The towers of Mission Church through the trees.

The view up St. Alphonsius St. toward Mission Hill

Gainsborough St. and St. Stephen St.

Monday, November 29th, 6:20pm

After my first day back to work post-Thanksgiving, I am sitting on a cold stone wall near the corner of two quiet, residential, one-way streets in the Fenway. The crisp fall evening air gives this intersection a subtle energy. The flashing red stoplights on Gainsborough St. take turns with the flashing yellows on St. Stephen to referee the surprising flow of pedestrians and automobiles.

The traffic is steady, but moderate enough that no one ever has to stop for long on their way through. Cars that just turned off Huntington Ave. or Mass. Ave. – two of the city’s major thoroughfares, each only a block away in different directions – cautiously obey the alternating signals. Walkers might pause just a second if a car happens to block their way, but they soon proceed undisturbed across the street.

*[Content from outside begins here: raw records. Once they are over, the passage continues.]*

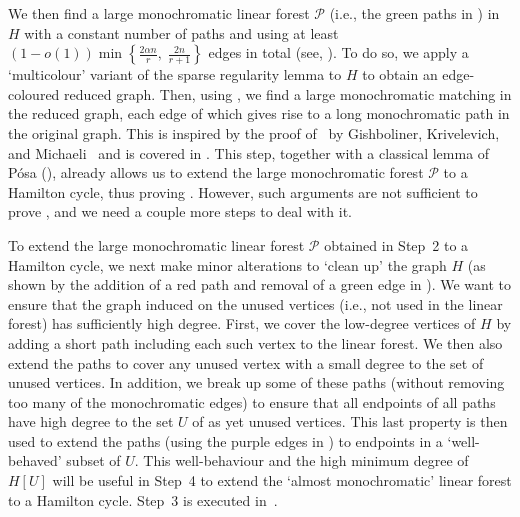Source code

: \documentclass[10pt,a4paper,reqno]{amsart}
\begin{document}
\medskip
{} We then find a large monochromatic linear forest $\mathcal{P}$ (i.e., the green paths in ) in~$H$ with a constant number of paths and using at least $(1-o(1)) \min\left\{\frac{2\alpha n}{r}, \; \frac{2n}{r+1}\right\}$ edges in total (see, ). To do so, we apply a `multicolour' variant of the sparse regularity lemma to $H$ to obtain an edge-coloured reduced graph. Then, using , we find a large monochromatic matching in the reduced graph, each edge of which gives rise to a long monochromatic path in the original graph. This is inspired by the proof of~ by Gishboliner, Krivelevich, and Michaeli~\cite{Gishboliner2021colourbiased} and is covered in . This step, together with a classical lemma of P\'osa (), already allows us to extend the large monochromatic forest $\mathcal{P}$ to a Hamilton cycle, thus proving . However, such arguments are not sufficient to prove , and we need a couple more steps to deal with it.

\medskip
{} To extend the large monochromatic linear forest $\mathcal{P}$ obtained in Step~2 to a Hamilton cycle, we next make minor alterations to `clean up' the graph $H$ (as shown by the addition of a red path and removal of a green edge in ). We want to ensure that the graph induced on the unused vertices (i.e., not used in the linear forest) has sufficiently high degree. First, we cover the low-degree vertices of $H$ by adding a short path including each such vertex to the linear forest. We then also extend the paths to cover any unused vertex with a small degree to the set of unused vertices. In addition, we break up some of these paths (without removing too many of the monochromatic edges) to ensure that all endpoints of all paths have high degree to the set $U$ of as yet unused vertices. This last property is then used to extend the paths (using the purple edges in ) to endpoints in a `well-behaved' subset of $U$. This well-behaviour and the high minimum degree of $H[U]$ will be useful in Step~4 to extend the `almost monochromatic' linear forest to a Hamilton cycle. Step~3 is executed in~. 
\end{document}

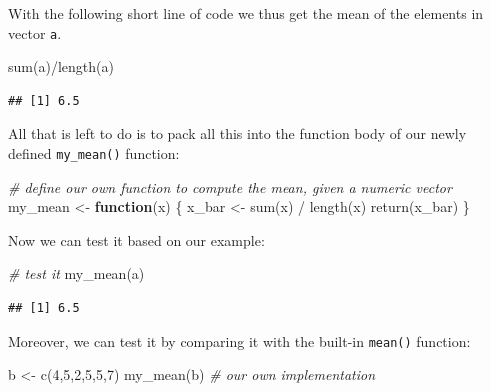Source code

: \documentclass[
  12pt,
]{style/krantz}
\newenvironment{Shaded}{\begin{snugshade}}{\end{snugshade}}
\newcommand{\CommentTok}[1]{\textcolor[rgb]{0.56,0.35,0.01}{\textit{#1}}}
\newcommand{\ControlFlowTok}[1]{\textcolor[rgb]{0.13,0.29,0.53}{\textbf{#1}}}
\newcommand{\DecValTok}[1]{\textcolor[rgb]{0.00,0.00,0.81}{#1}}
\newcommand{\FunctionTok}[1]{\textcolor[rgb]{0.00,0.00,0.00}{#1}}
\newcommand{\NormalTok}[1]{#1}
\newcommand{\OtherTok}[1]{\textcolor[rgb]{0.56,0.35,0.01}{#1}}
\newcommand{\SpecialCharTok}[1]{\textcolor[rgb]{0.00,0.00,0.00}{#1}}
\begin{document}
With the following short line of code we thus get the mean of the elements in vector \texttt{a}.

\begin{Shaded}
\begin{Highlighting}[]
\FunctionTok{sum}\NormalTok{(a)}\SpecialCharTok{/}\FunctionTok{length}\NormalTok{(a)}
\end{Highlighting}
\end{Shaded}

\begin{verbatim}
## [1] 6.5
\end{verbatim}

All that is left to do is to pack all this into the function body of our newly defined \texttt{my\_mean()} function:

\begin{Shaded}
\begin{Highlighting}[]
\CommentTok{\# define our own function to compute the mean, given a numeric vector}
\NormalTok{my\_mean }\OtherTok{\textless{}{-}} \ControlFlowTok{function}\NormalTok{(x) \{}
\NormalTok{     x\_bar }\OtherTok{\textless{}{-}} \FunctionTok{sum}\NormalTok{(x) }\SpecialCharTok{/} \FunctionTok{length}\NormalTok{(x)}
     \FunctionTok{return}\NormalTok{(x\_bar)}
\NormalTok{\}}
\end{Highlighting}
\end{Shaded}

Now we can test it based on our example:

\begin{Shaded}
\begin{Highlighting}[]
\CommentTok{\# test it}
\FunctionTok{my\_mean}\NormalTok{(a)}
\end{Highlighting}
\end{Shaded}

\begin{verbatim}
## [1] 6.5
\end{verbatim}

Moreover, we can test it by comparing it with the built-in \texttt{mean()} function:

\begin{Shaded}
\begin{Highlighting}[]
\NormalTok{b }\OtherTok{\textless{}{-}} \FunctionTok{c}\NormalTok{(}\DecValTok{4}\NormalTok{,}\DecValTok{5}\NormalTok{,}\DecValTok{2}\NormalTok{,}\DecValTok{5}\NormalTok{,}\DecValTok{5}\NormalTok{,}\DecValTok{7}\NormalTok{)}
\FunctionTok{my\_mean}\NormalTok{(b) }\CommentTok{\# our own implementation}
\end{Highlighting}
\end{Shaded}
\end{document}
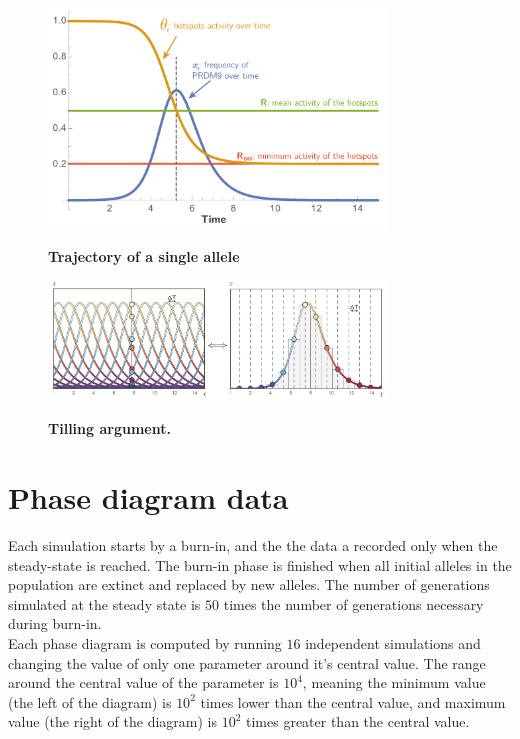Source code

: \documentclass{article}
\begin{document}
\begin{figure}[!ht]
	  \centering
       \includegraphics[width=0.8\textwidth]{Images/single-allele.pdf}\\
		\caption{ \textbf{ Trajectory of a single allele} 
}
\end{figure}

\begin{figure}[!ht]
	  \centering
       \includegraphics[width=0.8\textwidth]{Images/tilling-argument.pdf}\\
		\caption{ \textbf{ Tilling argument.} 
}
\end{figure}

\clearpage

\part*{Phase diagram data}
Each simulation starts by a burn-in, and the the data a recorded only when the steady-state is reached. The burn-in phase is finished when all initial alleles in the population are extinct and replaced by new alleles. The number of generations simulated at the steady state is $50$ times the number of generations necessary during burn-in. \\

Each phase diagram is computed by running $16$ independent simulations and changing the value of only one parameter around it's central value. The range around the central value of the parameter is $10^{4}$, meaning the minimum value (the left of the diagram) is $10^2$ times lower than the central value, and maximum value (the right of the diagram) is $10^2$ times greater than the central value.\\
\end{document}
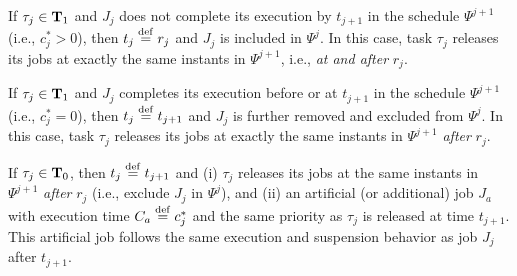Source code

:  If $\tau_j \in {\bf T}_1$ and $J_{j}$ does not complete its execution by $t_{j+1}$ in the schedule $\Psi^{j+1}$ (i.e., $c_j^*>0$), then $t_j \stackrel{\mathrm{def}}{=} r_j$ and $J_j$ is included in $\Psi^j$. In this case, task $\tau_j$ releases its jobs at exactly the same instants in $\Psi^{j+1}$, i.e., \emph{at and after} $r_j$.

 If $\tau_j \in {\bf T}_1$ and $J_{j}$ completes its execution before or at $t_{j+1}$ in the schedule $\Psi^{j+1}$ (i.e., $c_j^* = 0$), then $t_j \stackrel{\mathrm{def}}{=} t_{j+1}$ and $J_j$ is further removed and excluded from $\Psi^j$. In this case, task 
 $\tau_j$ releases its jobs at exactly the same instants in $\Psi^{j+1}$ \emph{after} $r_j$.

 If $\tau_j \in {\bf T}_0$, then $t_j \stackrel{\mathrm{def}}{=} t_{j+1}$ and (i) $\tau_j$ releases its jobs at the same instants in $\Psi^{j+1}$ \emph{after} $r_j$ (i.e., exclude $J_j$ in $\Psi^j$), and (ii) an artificial (or additional) job $J_a$ with execution time $C_a \stackrel{\mathrm{def}}{=} c_j^*$ and the same priority as $\tau_j$ is released at time $t_{j+1}$. This artificial job follows the same execution and suspension behavior as job $J_j$ after $t_{j+1}$.

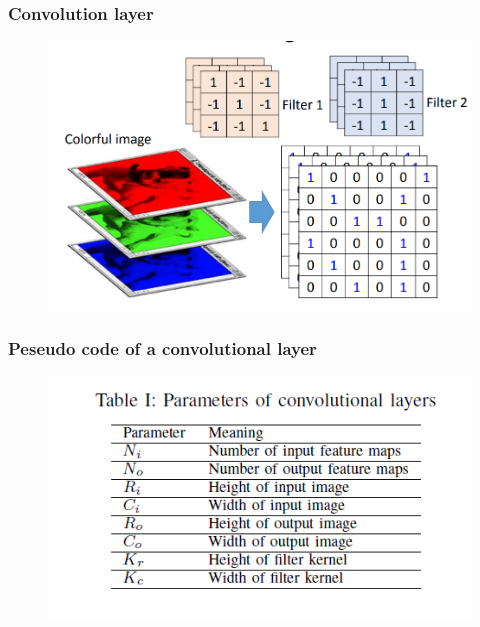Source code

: \begin{frame}
    \frametitle{Convolution layer}
	\begin{figure}
		\includegraphics[scale=0.4]{figure/conv-2.PNG}
	\end{figure}
\end{frame}

\begin{frame}
    \frametitle{Peseudo code of a convolutional layer}
	\begin{figure}
		\includegraphics[scale=0.6]{figure/variable.PNG}
	\end{figure}
\end{frame}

There is a gentle give and take between cars and pedestrians at the intersection.

Pedestrians are safe to approach the intersection from the most convenient angle available. They will cross from between two of the parked cars that line both sides of each street and form a protective fence around the sidewalks. They will walk right down the middle of the street if no car is coming. They will ignore the square of clearly delineated crosswalks to cross diagonally to the opposite corner. A bicyclist with a blinking strobe light on her helmet rides the wrong way up St. Stephen St. and then pauses upon reaching the intersection to tie her shoe by the side of the road.

Many of the residents of the three-story, bay-windowed, split-level brownstones on these tree-lined streets must be Northeastern students. Perhaps they are clients of the real estate office on the corner, with pictures of properties displayed in the window. Whoever they are, they have not missed a beat in coming back from the break. They walk their dogs; they walk with friends; they talk on cell phones. They head back from class with their backpacks and messenger bags. They head out to practice with their hockey bags. I notice a different body language in those heading home and those heading back out – people walk with more of a purpose when they just want to get home.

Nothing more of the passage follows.